At press time, the yellow metal is trading at $1,196, having clocked a seven-day high of $1,211 and ten-day low of $1,192 earlier today.

Essentially, gold has created a big bearish outside-day candle today, still, the immediate bias remains neutral, the technical chart indicates. 

Daily chart

As can be seen, the yellow metal is trapped inside a channel since the end of August. A close above the top end of the channel would signal a continuation of the rally from the recent low of $1,160 and may allow a break above the trendline sloping downwards from April highs.

Meanwhile, a break below the channel support could be considered a sign the corrective rally has ended and could yield a re-test of the August low of $1,160.

Focus on the Fed

The US central bank is seen raising rates by 25 basis points next week. Further, there is widespread belief that the Fed is on autopilot until neutral is reached. All this is already priced-in by the markets.

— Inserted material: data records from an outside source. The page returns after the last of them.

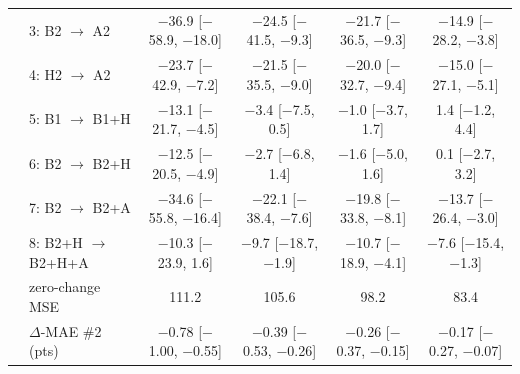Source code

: \documentclass{article}
\newcommand{\cto}{$\rightarrow$}
\begin{document}
\begin{table}[h]
{\begin{tabular}{llcccc}
 & 3: B2 \cto{} A2 & $-$36.9 [$-$58.9, $-$18.0] & $-$24.5 [$-$41.5, $-$9.3] & $-$21.7 [$-$36.5, $-$9.3] & $-$14.9 [$-$28.2, $-$3.8] \\
 & 4: H2 \cto{} A2 & $-$23.7 [$-$42.9, $-$7.2] & $-$21.5 [$-$35.5, $-$9.0] & $-$20.0 [$-$32.7, $-$9.4] & $-$15.0 [$-$27.1, $-$5.1] \\
 & 5: B1 \cto{} B1+H & $-$13.1 [$-$21.7, $-$4.5] & $-$3.4 [$-$7.5, 0.5] & $-$1.0 [$-$3.7, 1.7] & 1.4 [$-$1.2, 4.4] \\
 & 6: B2 \cto{} B2+H & $-$12.5 [$-$20.5, $-$4.9] & $-$2.7 [$-$6.8, 1.4] & $-$1.6 [$-$5.0, 1.6] & 0.1 [$-$2.7, 3.2] \\
 & 7: B2 \cto{} B2+A & $-$34.6 [$-$55.8, $-$16.4] & $-$22.1 [$-$38.4, $-$7.6] & $-$19.8 [$-$33.8, $-$8.1] & $-$13.7 [$-$26.4, $-$3.0] \\
 & 8: B2+H \cto{} B2+H+A & $-$10.3 [$-$23.9, 1.6] & $-$9.7 [$-$18.7, $-$1.9] & $-$10.7 [$-$18.9, $-$4.1] & $-$7.6 [$-$15.4, $-$1.3] \\
 & zero-change MSE & 111.2 & 105.6 & 98.2 & 83.4 \\
 & $\Delta$-MAE \#2 (pts) & $-$0.78 [$-$1.00, $-$0.55] & $-$0.39 [$-$0.53, $-$0.26] & $-$0.26 [$-$0.37, $-$0.15] & $-$0.17 [$-$0.27, $-$0.07] \\
\bottomrule
\end{tabular}
}
\end{table}
\end{document}
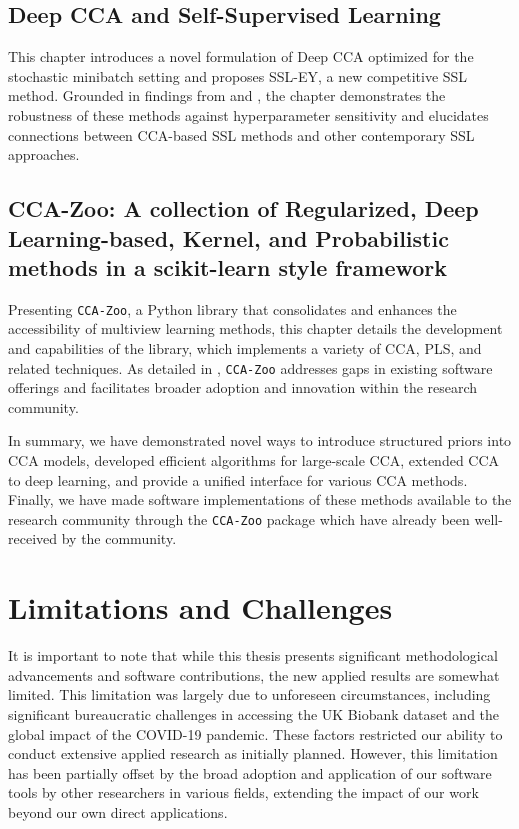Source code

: \subsection{Deep CCA and Self-Supervised
Learning}
This chapter introduces a novel formulation of Deep CCA optimized for the stochastic minibatch setting and proposes SSL-EY, a new competitive SSL method. Grounded in findings from \citep{chapman2023cca} and \citep{chapman2023efficient}, the chapter demonstrates the robustness of these methods against hyperparameter sensitivity and elucidates connections between CCA-based SSL methods and other contemporary SSL approaches.

\subsection{CCA-Zoo: A collection of Regularized, Deep Learning-based, Kernel, and Probabilistic methods in a scikit-learn style framework}
Presenting \texttt{CCA-Zoo}, a Python library that consolidates and enhances the accessibility of multiview learning methods, this chapter details the development and capabilities of the library, which implements a variety of CCA, PLS, and related techniques. As detailed in \citep{chapman2021cca}, \texttt{CCA-Zoo} addresses gaps in existing software offerings and facilitates broader adoption and innovation within the research community.

In summary, we have demonstrated novel ways to introduce structured priors into CCA models, developed efficient algorithms for large-scale CCA, extended CCA to deep learning, and provide a unified interface for various CCA methods. Finally, we have made software implementations of these methods available to the research community through the \texttt{CCA-Zoo} package which have already been well-received by the community.

\section{Limitations and Challenges}

It is important to note that while this thesis presents significant methodological advancements and software contributions, the new applied results are somewhat limited. This limitation was largely due to unforeseen circumstances, including significant bureaucratic challenges in accessing the UK Biobank dataset and the global impact of the COVID-19 pandemic. These factors restricted our ability to conduct extensive applied research as initially planned. However, this limitation has been partially offset by the broad adoption and application of our software tools by other researchers in various fields, extending the impact of our work beyond our own direct applications.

More importantly, the market is not pricing in rate hikes beyond neutral. As a result, the US dollar - gold's biggest nemesis - would pick up a strong bid only if the central bank stresses overshooting inflation. In that case, gold could drop below the August low of $1,160.

On the other hand, the yellow metal will likely rise sharply if the Fed evinces tolerance to above-target inflation. It is worth noting that the dollar index is already on the defensive, as indicated by the head-and-shoulders breakdown. Hence, prospects of gold witnessing a bullish channel breakout are high.